Earlier this week I had the opportunity to (prepare for gushing) meet my French horn hero. Well, one of my French horn heroes. This person has had an amazing orchestral career, masterclasses all over the world, and has blazed the trail for a lot of female horn players overseas. If you don't know much about the elite French horn world (what, have you been living under a rock?), that person is Sarah Willis.
| ...nbd. |
The other big exciting blast-from-my-junior-high-past is an upcoming performance of Benjamin Britten's "Serenade for Tenor, Horn, and Strings" with my buddies at Classical Revolution.
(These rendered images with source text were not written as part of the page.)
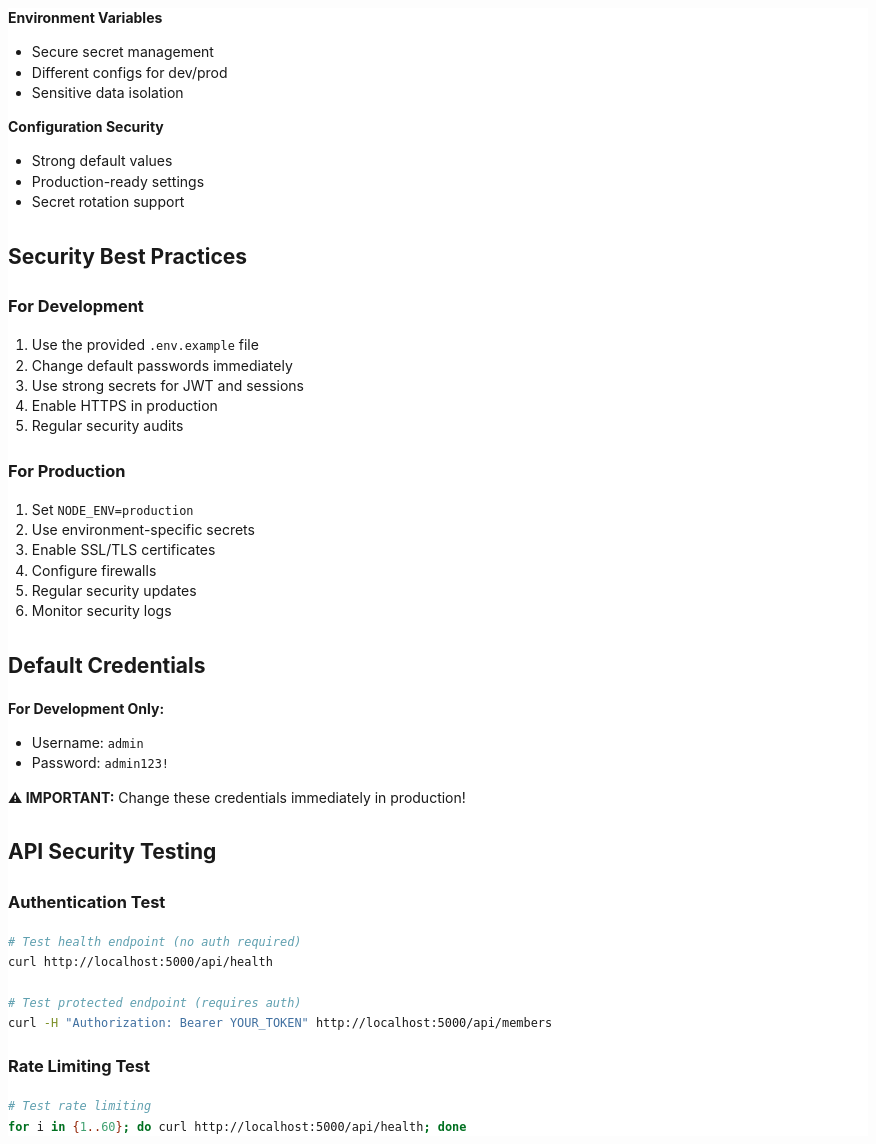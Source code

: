 **Environment Variables**
- Secure secret management
- Different configs for dev/prod
- Sensitive data isolation

**Configuration Security**
- Strong default values
- Production-ready settings
- Secret rotation support

## Security Best Practices

### For Development
1. Use the provided `.env.example` file
2. Change default passwords immediately
3. Use strong secrets for JWT and sessions
4. Enable HTTPS in production
5. Regular security audits

### For Production
1. Set `NODE_ENV=production`
2. Use environment-specific secrets
3. Enable SSL/TLS certificates
4. Configure firewalls
5. Regular security updates
6. Monitor security logs

## Default Credentials
**For Development Only:**
- Username: `admin`
- Password: `admin123!`

**⚠️ IMPORTANT:** Change these credentials immediately in production!

## API Security Testing

### Authentication Test
```bash
# Test health endpoint (no auth required)
curl http://localhost:5000/api/health

# Test protected endpoint (requires auth)
curl -H "Authorization: Bearer YOUR_TOKEN" http://localhost:5000/api/members
```

### Rate Limiting Test
```bash
# Test rate limiting
for i in {1..60}; do curl http://localhost:5000/api/health; done
```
Guys, this piece is THE BEST. No, but really. It's the best piece written for the horn and I've loved it since I first learned to play more than like 8 notes on my instrument. I loved it so much I was even interviewed about it on the local public radio station when I was 13. (Don't be too impressed- the poor classical music host had to feed me lines so I'd stop simply saying, "I like it when the horn plays!") I was a helluva precocious kid and most of the time I shudder at the things I fell in love with in my early musical years, but this piece has really stuck with me as I've grown up. I've never gotten a chance to perform it, so this concert feels rather momentous in the arc of my horn-playing life. But I'm trying not to make too big a deal out of it. Cuz making big deals out of things is so 11 years ago.
(But confidential to the awkward, brainy adolescent who spent her allowance on CDs entitled "The Magic of the French Horn": HIGH FIVE!!!)